§ EXERCISE DIRECTIONS
After finding the line with "- Credit score calculation" in the data below, set down exactly each line through the one with "cd decentralized-credit-scoring-system", inclusive, and stop there.

Dataset entries:
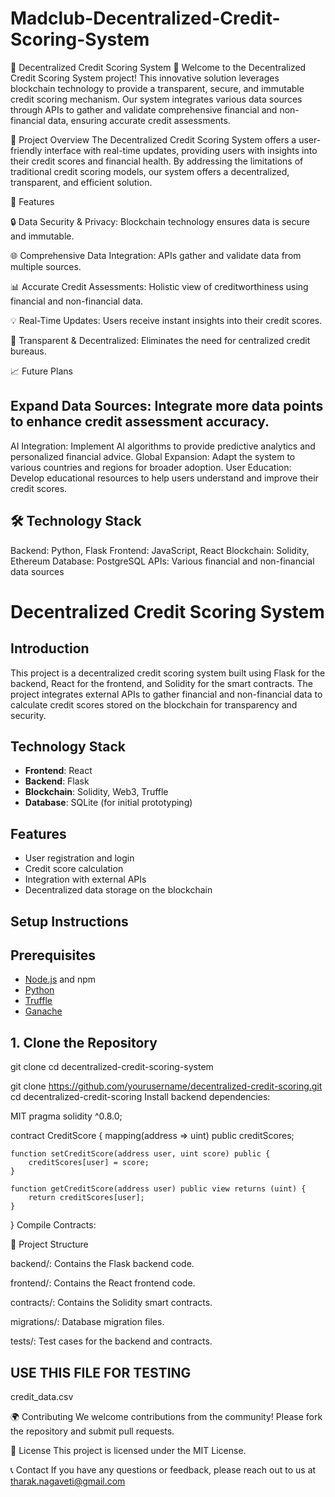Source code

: # Madclub-Decentralized-Credit-Scoring-System
🌟 Decentralized Credit Scoring System 🌟
Welcome to the Decentralized Credit Scoring System project! This innovative solution leverages blockchain technology to provide a transparent, secure, and immutable credit scoring mechanism. Our system integrates various data sources through APIs to gather and validate comprehensive financial and non-financial data, ensuring accurate credit assessments.

🚀 Project Overview
The Decentralized Credit Scoring System offers a user-friendly interface with real-time updates, providing users with insights into their credit scores and financial health. By addressing the limitations of traditional credit scoring models, our system offers a decentralized, transparent, and efficient solution.

📝 Features

🔒 Data Security & Privacy: Blockchain technology ensures data is secure and immutable.

🌐 Comprehensive Data Integration: APIs gather and validate data from multiple sources.

📊 Accurate Credit Assessments: Holistic view of creditworthiness using financial and non-financial data.

💡 Real-Time Updates: Users receive instant insights into their credit scores.

🔗 Transparent & Decentralized: Eliminates the need for centralized credit bureaus.

📈 Future Plans


## Expand Data Sources: Integrate more data points to enhance credit assessment accuracy.
AI Integration: Implement AI algorithms to provide predictive analytics and personalized financial advice.
Global Expansion: Adapt the system to various countries and regions for broader adoption.
User Education: Develop educational resources to help users understand and improve their credit scores.

## 🛠️ Technology Stack
Backend: Python, Flask
Frontend: JavaScript, React
Blockchain: Solidity, Ethereum
Database: PostgreSQL
APIs: Various financial and non-financial data sources

# Decentralized Credit Scoring System

## Introduction
This project is a decentralized credit scoring system built using Flask for the backend, React for the frontend, and Solidity for the smart contracts. The project integrates external APIs to gather financial and non-financial data to calculate credit scores stored on the blockchain for transparency and security.

## Technology Stack
- **Frontend**: React
- **Backend**: Flask
- **Blockchain**: Solidity, Web3, Truffle
- **Database**: SQLite (for initial prototyping)

## Features
- User registration and login
- Credit score calculation
- Integration with external APIs
- Decentralized data storage on the blockchain

## Setup Instructions

## Prerequisites
- [Node.js](https://nodejs.org/) and npm
- [Python](https://www.python.org/)
- [Truffle](https://www.trufflesuite.com/truffle)
- [Ganache](https://www.trufflesuite.com/ganache)

## 1. Clone the Repository

git clone <repository-url>
cd decentralized-credit-scoring-system

git clone https://github.com/yourusername/decentralized-credit-scoring.git
cd decentralized-credit-scoring
Install backend dependencies:

MIT
pragma solidity ^0.8.0;

contract CreditScore {
    mapping(address => uint) public creditScores;

    function setCreditScore(address user, uint score) public {
        creditScores[user] = score;
    }

    function getCreditScore(address user) public view returns (uint) {
        return creditScores[user];
    }
}
Compile Contracts:

📂 Project Structure

backend/: Contains the Flask backend code.

frontend/: Contains the React frontend code.

contracts/: Contains the Solidity smart contracts.

migrations/: Database migration files.

tests/: Test cases for the backend and contracts.

## USE THIS FILE FOR TESTING 

credit_data.csv

🌍 Contributing
We welcome contributions from the community! Please fork the repository and submit pull requests.

📝 License
This project is licensed under the MIT License.

📞 Contact
If you have any questions or feedback, please reach out to us at tharak.nagaveti@gmail.com


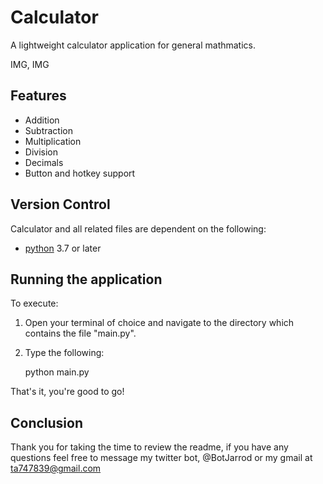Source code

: # Calculator
A lightweight calculator application for general mathmatics. 

IMG, IMG

## Features

- Addition
- Subtraction
- Multiplication
- Division
- Decimals
- Button and hotkey support

## Version Control
Calculator and all related files are dependent on the following:

- [python](https://docs.python.org/3/) 3.7 or later

## Running the application
To execute: 

1. Open your terminal of choice and navigate to the directory which contains the file "main.py".

2. Type the following:

    python main.py

That's it, you're good to go!

## Conclusion
Thank you for taking the time to review the readme, if you have any questions feel free to message my twitter bot, @BotJarrod or my gmail at ta747839@gmail.com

§ SOLUTION TO THIS PROBLEM
- Credit score calculation
- Integration with external APIs
- Decentralized data storage on the blockchain

## Setup Instructions

## Prerequisites
- [Node.js](https://nodejs.org/) and npm
- [Python](https://www.python.org/)
- [Truffle](https://www.trufflesuite.com/truffle)
- [Ganache](https://www.trufflesuite.com/ganache)

## 1. Clone the Repository

git clone <repository-url>
cd decentralized-credit-scoring-system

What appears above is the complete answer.